Bernhard Paumgartner, geb. am 14. November 1887 in Wien, entstammte einer Künstlerfamilie: Der Vater, Dr. Hans Paumgartner, war Pianist, Komponist und Musikschriftsteller, die Mutter die bekannte Kammersängerin Rosa Papier. Nach Absolvierung der juridischen (Promotion 1911) und musikalischen Studien (u.a. bei Bruno Walter) arbeitete Paumgartner als Solokorrepetitor an der Wiener Staatsoper, leitete 1914 – 1917 die Wiener Tonkünstler und lehrte an der Wiener Musikakademie Partiturspiel. 1917 wurde er nach Salzburg berufen und übernahm die Leitung des Mozarteums. Vier Jahrzehnte lang – außer unter der Herrschaft des Faschismus – war Paumgartner Direktor dieser Institution. Mit Max Reinhardt war er einer der Mitbegründer der Salzburger Festspiele. Von 1920, vom ersten „Jedermann“ an, zu dem Paumgartner gemeinsam mit Einar Nilson die Bühnenmusik schrieb, war er ein um- und einsichtiger Sachwalter der Festspiel-Idee. Mit untrügerischem Sinn für alles Theatralische erschloss er dem Publikum Mozarts Jugendopern im Hof der Residenz, richtete sie szenisch und musikalisch ein, initiierte die Mozart-Serenaden und –Matineen und machte als Dirigent mit seiner wichtigsten Ensemblegründung, der Camerata Academica des Mozarteums, seinen legendären Mozartstil der Musikwelt bekannt.

In all den Jahren hat Bernhard Paumgartner auch als Hochschullehrer, als Schriftsteller, als Komponist, Herausgeber, Übersetzer und Bearbeiter gewirkt, Forschung – im besonderen Mozart-Forschung – betrieben und zahlreiche weitere Initiativen für das Salzburger Musikleben gesetzt: die Tradition von W.A. Mozarts Messe c-Moll in der Stiftskirche St. Peter, die „Rappresentazione“ in der Felsenreitschule, danach in der Universitätskirche, die Renaissance des Hellbrunner Steintheaters, das „Fest in Hellbrunn“, die Musica aurea-Konzerte und das Musische Gymnasium.

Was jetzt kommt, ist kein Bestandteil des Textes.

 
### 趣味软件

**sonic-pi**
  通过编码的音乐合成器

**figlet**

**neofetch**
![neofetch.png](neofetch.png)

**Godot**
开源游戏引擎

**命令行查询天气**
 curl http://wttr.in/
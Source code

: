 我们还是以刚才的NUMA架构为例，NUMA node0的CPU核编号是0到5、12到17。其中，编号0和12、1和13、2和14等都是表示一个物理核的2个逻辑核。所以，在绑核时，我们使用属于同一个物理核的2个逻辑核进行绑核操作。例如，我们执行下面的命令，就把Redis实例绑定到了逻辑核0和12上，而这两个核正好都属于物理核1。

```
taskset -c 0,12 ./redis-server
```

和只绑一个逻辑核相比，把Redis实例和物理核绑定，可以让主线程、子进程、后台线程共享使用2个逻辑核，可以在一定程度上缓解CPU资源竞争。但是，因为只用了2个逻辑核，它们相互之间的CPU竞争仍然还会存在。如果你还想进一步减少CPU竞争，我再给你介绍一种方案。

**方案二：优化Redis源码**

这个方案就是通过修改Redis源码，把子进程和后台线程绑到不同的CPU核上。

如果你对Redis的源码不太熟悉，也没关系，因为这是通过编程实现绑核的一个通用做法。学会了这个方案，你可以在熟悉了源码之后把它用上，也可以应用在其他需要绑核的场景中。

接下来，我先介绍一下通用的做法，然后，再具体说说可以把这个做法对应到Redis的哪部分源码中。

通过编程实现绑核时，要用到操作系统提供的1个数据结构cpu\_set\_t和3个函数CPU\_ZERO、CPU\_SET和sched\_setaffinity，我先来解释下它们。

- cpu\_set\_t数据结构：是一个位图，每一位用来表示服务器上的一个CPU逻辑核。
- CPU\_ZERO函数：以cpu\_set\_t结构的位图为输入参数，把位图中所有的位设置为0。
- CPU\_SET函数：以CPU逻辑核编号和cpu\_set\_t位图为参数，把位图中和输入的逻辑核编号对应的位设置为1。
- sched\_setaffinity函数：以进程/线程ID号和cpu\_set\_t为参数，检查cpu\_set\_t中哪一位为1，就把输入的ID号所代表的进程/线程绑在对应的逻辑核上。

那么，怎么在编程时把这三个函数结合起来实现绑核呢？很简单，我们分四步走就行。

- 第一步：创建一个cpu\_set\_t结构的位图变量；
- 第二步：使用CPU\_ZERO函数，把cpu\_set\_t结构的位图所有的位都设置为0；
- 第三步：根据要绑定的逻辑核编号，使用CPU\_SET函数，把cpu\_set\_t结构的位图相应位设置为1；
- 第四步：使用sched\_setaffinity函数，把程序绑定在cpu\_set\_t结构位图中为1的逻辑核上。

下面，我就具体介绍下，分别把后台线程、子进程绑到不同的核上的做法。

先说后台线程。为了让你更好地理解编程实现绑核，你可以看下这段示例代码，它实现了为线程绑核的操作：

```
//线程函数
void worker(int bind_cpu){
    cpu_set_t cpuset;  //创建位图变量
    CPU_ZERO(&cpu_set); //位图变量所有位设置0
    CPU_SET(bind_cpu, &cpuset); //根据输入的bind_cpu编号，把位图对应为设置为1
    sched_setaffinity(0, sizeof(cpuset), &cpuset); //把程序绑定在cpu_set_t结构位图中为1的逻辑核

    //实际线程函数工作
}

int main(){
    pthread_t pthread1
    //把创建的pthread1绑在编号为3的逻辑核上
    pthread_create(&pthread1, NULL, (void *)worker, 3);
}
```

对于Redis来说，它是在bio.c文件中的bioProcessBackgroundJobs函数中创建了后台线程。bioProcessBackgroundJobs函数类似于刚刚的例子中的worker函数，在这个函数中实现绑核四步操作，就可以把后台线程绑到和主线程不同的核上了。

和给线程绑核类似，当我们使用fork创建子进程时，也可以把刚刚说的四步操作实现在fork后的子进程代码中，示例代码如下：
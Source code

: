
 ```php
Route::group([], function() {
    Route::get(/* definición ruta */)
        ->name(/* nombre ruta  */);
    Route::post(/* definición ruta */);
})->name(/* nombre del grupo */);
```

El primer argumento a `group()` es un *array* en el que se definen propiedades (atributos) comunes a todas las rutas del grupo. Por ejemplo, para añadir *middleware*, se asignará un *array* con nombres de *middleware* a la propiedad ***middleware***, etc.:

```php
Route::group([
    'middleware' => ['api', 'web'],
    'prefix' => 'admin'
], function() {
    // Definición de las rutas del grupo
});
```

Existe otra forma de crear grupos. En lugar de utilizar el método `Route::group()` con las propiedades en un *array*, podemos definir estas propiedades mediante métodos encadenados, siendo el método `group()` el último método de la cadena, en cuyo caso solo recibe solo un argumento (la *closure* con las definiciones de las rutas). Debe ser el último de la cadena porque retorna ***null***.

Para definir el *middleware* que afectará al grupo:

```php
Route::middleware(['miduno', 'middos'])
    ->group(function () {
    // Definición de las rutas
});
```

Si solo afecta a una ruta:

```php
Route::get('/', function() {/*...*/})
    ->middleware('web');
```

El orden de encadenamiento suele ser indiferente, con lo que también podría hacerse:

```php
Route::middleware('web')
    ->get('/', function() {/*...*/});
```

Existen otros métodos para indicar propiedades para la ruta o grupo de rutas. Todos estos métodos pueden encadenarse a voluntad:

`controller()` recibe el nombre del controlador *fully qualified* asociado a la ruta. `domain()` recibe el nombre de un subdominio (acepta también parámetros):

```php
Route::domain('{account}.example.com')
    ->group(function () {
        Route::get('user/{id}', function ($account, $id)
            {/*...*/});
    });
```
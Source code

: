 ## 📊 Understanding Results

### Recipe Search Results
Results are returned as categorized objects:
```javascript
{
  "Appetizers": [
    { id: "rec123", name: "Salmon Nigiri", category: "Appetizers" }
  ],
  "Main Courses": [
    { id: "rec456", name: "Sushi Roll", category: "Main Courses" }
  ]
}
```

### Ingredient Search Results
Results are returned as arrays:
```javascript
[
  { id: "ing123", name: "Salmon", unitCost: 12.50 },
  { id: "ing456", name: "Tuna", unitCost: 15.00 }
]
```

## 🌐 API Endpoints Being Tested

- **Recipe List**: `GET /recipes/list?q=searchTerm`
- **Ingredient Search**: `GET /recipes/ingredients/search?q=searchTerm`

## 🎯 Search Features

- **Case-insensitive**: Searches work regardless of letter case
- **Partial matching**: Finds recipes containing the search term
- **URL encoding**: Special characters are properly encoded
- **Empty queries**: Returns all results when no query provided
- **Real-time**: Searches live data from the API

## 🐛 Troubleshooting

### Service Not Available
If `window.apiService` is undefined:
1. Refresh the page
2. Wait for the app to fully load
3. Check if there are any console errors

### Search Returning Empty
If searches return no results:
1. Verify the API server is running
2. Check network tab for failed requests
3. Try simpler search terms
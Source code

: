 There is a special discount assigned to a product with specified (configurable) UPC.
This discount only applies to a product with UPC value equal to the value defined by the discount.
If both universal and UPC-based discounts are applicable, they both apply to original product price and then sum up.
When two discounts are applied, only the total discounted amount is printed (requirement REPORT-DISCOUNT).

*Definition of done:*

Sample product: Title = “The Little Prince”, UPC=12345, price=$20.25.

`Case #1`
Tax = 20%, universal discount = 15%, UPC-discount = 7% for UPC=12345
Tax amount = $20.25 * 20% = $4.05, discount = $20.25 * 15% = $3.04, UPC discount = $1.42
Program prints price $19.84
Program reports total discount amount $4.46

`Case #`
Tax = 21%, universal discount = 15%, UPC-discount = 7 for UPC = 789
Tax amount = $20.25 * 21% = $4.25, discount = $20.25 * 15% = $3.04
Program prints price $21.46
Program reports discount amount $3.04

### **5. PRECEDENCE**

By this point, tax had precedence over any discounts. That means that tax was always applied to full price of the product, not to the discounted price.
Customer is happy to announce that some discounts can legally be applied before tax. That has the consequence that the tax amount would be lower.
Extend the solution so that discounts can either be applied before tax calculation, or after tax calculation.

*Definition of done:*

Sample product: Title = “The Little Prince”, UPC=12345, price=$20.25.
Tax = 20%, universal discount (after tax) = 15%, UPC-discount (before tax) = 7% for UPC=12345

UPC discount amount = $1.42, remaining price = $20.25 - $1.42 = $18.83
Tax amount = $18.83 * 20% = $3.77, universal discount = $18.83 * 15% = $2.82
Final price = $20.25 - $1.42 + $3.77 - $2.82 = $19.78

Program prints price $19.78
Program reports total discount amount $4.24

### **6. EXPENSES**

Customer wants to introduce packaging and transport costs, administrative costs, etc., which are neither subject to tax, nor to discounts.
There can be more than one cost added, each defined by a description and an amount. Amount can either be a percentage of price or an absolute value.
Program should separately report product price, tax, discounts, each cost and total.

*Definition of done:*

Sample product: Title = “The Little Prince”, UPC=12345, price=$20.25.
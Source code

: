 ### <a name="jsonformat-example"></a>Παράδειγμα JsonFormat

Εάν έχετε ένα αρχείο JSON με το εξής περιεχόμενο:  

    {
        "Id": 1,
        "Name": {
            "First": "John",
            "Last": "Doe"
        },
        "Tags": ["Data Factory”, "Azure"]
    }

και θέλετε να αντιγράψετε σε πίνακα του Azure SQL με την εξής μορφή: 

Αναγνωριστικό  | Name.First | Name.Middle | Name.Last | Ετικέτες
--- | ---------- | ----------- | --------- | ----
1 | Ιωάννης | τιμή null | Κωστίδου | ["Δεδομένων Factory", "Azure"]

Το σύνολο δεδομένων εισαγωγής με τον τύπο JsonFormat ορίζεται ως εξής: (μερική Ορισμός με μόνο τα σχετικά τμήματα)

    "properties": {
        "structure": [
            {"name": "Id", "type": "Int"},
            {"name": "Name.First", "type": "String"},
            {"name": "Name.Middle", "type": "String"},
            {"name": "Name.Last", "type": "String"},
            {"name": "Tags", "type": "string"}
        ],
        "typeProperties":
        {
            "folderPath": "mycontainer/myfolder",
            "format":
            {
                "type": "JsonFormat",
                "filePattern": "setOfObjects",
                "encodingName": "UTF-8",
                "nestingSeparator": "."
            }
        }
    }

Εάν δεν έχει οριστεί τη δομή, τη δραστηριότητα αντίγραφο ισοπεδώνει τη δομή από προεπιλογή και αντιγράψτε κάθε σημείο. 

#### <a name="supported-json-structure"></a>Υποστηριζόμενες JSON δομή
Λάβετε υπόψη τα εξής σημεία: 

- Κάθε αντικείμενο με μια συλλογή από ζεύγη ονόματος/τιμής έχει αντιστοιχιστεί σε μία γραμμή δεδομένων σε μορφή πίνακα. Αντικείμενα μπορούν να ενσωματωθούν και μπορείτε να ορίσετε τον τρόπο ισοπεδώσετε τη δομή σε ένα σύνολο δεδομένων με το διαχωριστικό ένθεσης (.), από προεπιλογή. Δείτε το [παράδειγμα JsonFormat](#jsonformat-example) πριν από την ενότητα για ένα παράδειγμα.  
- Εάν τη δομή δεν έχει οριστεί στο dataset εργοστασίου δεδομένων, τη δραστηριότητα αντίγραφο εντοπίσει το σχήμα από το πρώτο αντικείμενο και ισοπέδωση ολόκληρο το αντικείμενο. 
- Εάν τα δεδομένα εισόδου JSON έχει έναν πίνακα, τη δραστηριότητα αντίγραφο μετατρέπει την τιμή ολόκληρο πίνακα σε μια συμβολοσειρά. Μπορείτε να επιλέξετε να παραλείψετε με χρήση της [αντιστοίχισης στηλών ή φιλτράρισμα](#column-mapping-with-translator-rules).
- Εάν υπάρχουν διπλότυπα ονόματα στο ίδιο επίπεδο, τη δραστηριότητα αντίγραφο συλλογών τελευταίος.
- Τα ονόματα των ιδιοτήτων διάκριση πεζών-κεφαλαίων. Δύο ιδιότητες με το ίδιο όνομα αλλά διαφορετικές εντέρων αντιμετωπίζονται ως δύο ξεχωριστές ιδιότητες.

Doch die Aufzählung aller Verdienste reicht nicht aus, um die Einmaligkeit dieser Persönlichkeit zu begreifen, die in der Erinnerung lebt wie die Inkarnation einer Zeit, in der umfassende Bildung und profundes Wissen selbst über entlegene Sachgebiete eine Selbstverständlichkeit waren.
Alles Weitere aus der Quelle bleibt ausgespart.